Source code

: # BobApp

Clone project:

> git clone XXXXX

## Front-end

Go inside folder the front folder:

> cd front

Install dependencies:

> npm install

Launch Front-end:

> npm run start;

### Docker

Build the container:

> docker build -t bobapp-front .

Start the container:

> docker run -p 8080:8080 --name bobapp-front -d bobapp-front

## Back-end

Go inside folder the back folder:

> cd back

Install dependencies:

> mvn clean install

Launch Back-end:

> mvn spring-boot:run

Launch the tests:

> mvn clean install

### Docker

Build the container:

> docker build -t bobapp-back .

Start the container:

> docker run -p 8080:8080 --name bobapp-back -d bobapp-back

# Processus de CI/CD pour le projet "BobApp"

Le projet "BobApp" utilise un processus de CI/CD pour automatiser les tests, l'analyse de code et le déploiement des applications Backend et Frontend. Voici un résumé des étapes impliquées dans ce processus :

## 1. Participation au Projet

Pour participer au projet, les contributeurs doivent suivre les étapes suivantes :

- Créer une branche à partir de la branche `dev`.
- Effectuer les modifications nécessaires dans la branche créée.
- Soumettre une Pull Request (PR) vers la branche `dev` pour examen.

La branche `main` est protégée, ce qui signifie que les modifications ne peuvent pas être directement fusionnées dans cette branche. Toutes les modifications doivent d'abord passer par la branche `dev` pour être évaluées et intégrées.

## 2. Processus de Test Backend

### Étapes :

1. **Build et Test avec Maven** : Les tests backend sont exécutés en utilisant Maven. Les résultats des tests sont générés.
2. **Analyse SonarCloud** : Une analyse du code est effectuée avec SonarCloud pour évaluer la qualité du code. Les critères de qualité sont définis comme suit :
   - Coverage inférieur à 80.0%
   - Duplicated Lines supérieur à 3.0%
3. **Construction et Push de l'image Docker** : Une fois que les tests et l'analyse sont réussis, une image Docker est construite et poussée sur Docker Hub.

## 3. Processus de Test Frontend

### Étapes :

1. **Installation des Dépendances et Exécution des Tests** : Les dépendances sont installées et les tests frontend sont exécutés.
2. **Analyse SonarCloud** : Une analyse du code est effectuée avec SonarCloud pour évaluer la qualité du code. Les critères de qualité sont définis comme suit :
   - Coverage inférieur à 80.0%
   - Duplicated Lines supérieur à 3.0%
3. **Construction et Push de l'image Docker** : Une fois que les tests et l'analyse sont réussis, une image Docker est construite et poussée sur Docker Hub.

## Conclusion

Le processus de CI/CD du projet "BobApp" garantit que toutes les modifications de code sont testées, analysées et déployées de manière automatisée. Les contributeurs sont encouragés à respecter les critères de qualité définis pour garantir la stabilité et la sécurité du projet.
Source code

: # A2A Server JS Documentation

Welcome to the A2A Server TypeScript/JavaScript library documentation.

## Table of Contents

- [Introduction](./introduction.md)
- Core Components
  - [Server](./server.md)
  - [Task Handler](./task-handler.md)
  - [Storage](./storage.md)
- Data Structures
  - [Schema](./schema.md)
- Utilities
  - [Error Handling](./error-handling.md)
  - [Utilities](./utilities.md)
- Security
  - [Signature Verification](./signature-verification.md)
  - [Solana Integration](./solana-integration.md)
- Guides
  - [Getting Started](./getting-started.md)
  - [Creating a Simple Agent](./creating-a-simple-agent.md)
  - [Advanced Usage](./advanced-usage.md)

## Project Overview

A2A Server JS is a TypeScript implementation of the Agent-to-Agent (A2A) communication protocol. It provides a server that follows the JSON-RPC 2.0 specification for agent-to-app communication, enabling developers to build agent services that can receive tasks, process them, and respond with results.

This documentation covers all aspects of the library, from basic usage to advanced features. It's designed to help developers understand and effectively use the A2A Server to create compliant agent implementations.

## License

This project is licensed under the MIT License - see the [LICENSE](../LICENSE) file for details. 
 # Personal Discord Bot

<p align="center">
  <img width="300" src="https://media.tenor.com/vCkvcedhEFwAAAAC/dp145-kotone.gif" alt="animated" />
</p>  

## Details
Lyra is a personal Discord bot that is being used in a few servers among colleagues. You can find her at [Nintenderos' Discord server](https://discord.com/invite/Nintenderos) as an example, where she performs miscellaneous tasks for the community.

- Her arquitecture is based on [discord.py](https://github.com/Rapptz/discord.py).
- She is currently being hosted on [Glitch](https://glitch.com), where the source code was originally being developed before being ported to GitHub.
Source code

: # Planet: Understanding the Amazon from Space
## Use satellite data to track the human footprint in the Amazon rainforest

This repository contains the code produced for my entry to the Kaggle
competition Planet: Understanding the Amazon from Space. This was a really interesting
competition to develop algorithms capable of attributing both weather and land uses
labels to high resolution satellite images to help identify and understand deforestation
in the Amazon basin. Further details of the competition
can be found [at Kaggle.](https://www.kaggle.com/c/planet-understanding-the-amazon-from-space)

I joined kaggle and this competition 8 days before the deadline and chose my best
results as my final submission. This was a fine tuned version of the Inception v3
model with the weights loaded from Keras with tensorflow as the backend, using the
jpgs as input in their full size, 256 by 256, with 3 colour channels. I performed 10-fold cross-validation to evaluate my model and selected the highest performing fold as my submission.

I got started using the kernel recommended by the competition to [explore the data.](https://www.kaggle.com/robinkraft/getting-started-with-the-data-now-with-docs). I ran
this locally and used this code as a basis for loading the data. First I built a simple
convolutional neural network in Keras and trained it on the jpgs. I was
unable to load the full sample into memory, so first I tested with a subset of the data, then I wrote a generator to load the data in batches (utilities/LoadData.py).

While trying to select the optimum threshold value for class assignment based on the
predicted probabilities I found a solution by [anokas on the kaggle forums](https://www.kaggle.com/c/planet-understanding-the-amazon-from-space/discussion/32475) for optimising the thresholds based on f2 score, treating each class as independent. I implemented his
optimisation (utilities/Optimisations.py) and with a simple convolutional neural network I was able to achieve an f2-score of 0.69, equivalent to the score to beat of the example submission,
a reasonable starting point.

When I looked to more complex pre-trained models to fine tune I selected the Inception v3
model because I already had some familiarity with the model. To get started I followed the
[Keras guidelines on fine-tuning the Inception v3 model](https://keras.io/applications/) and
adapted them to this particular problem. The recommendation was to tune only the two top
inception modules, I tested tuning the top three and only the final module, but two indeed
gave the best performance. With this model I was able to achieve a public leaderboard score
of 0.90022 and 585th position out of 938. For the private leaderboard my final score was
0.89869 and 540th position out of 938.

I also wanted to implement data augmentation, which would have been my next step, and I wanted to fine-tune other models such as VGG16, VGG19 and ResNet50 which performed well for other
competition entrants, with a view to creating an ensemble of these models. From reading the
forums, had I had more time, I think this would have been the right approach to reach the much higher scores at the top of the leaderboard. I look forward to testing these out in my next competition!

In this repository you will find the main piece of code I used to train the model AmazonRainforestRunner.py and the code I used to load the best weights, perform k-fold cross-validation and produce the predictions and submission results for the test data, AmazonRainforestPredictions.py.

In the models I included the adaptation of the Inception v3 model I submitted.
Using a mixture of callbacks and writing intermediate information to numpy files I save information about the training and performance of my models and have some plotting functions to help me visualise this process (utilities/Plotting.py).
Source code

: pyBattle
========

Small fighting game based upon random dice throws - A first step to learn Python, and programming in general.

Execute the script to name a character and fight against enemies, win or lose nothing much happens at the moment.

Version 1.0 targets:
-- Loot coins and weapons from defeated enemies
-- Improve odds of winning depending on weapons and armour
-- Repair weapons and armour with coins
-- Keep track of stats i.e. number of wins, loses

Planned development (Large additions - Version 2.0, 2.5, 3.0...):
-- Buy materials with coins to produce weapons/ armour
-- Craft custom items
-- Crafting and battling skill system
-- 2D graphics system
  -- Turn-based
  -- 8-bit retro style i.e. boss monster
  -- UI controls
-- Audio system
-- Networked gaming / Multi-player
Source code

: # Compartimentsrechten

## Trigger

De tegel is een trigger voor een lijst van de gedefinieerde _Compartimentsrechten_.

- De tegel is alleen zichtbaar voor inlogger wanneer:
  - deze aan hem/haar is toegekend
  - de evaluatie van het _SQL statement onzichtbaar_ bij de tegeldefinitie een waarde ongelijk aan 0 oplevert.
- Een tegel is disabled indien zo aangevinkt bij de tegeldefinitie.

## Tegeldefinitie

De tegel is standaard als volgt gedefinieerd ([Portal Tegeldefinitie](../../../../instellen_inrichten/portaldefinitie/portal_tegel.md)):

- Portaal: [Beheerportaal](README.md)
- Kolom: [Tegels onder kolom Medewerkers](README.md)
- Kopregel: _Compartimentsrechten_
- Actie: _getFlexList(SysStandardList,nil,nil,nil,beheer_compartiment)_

──────────────────────────────

• **EXERCISE DIRECTIONS**: Lines from the top of the data above through the line containing "- Soumettre une" must be repeated exactly. All other lines stay out.

• **ANSWER BOX**:
Source code

: # BobApp

Clone project:

> git clone XXXXX

## Front-end

Go inside folder the front folder:

> cd front

Install dependencies:

> npm install

Launch Front-end:

> npm run start;

### Docker

Build the container:

> docker build -t bobapp-front .

Start the container:

> docker run -p 8080:8080 --name bobapp-front -d bobapp-front

## Back-end

Go inside folder the back folder:

> cd back

Install dependencies:

> mvn clean install

Launch Back-end:

> mvn spring-boot:run

Launch the tests:

> mvn clean install

### Docker

Build the container:

> docker build -t bobapp-back .

Start the container:

> docker run -p 8080:8080 --name bobapp-back -d bobapp-back

# Processus de CI/CD pour le projet "BobApp"

Le projet "BobApp" utilise un processus de CI/CD pour automatiser les tests, l'analyse de code et le déploiement des applications Backend et Frontend. Voici un résumé des étapes impliquées dans ce processus :

## 1. Participation au Projet

Pour participer au projet, les contributeurs doivent suivre les étapes suivantes :

- Créer une branche à partir de la branche `dev`.
- Effectuer les modifications nécessaires dans la branche créée.
- Soumettre une Pull Request (PR) vers la branche `dev` pour examen.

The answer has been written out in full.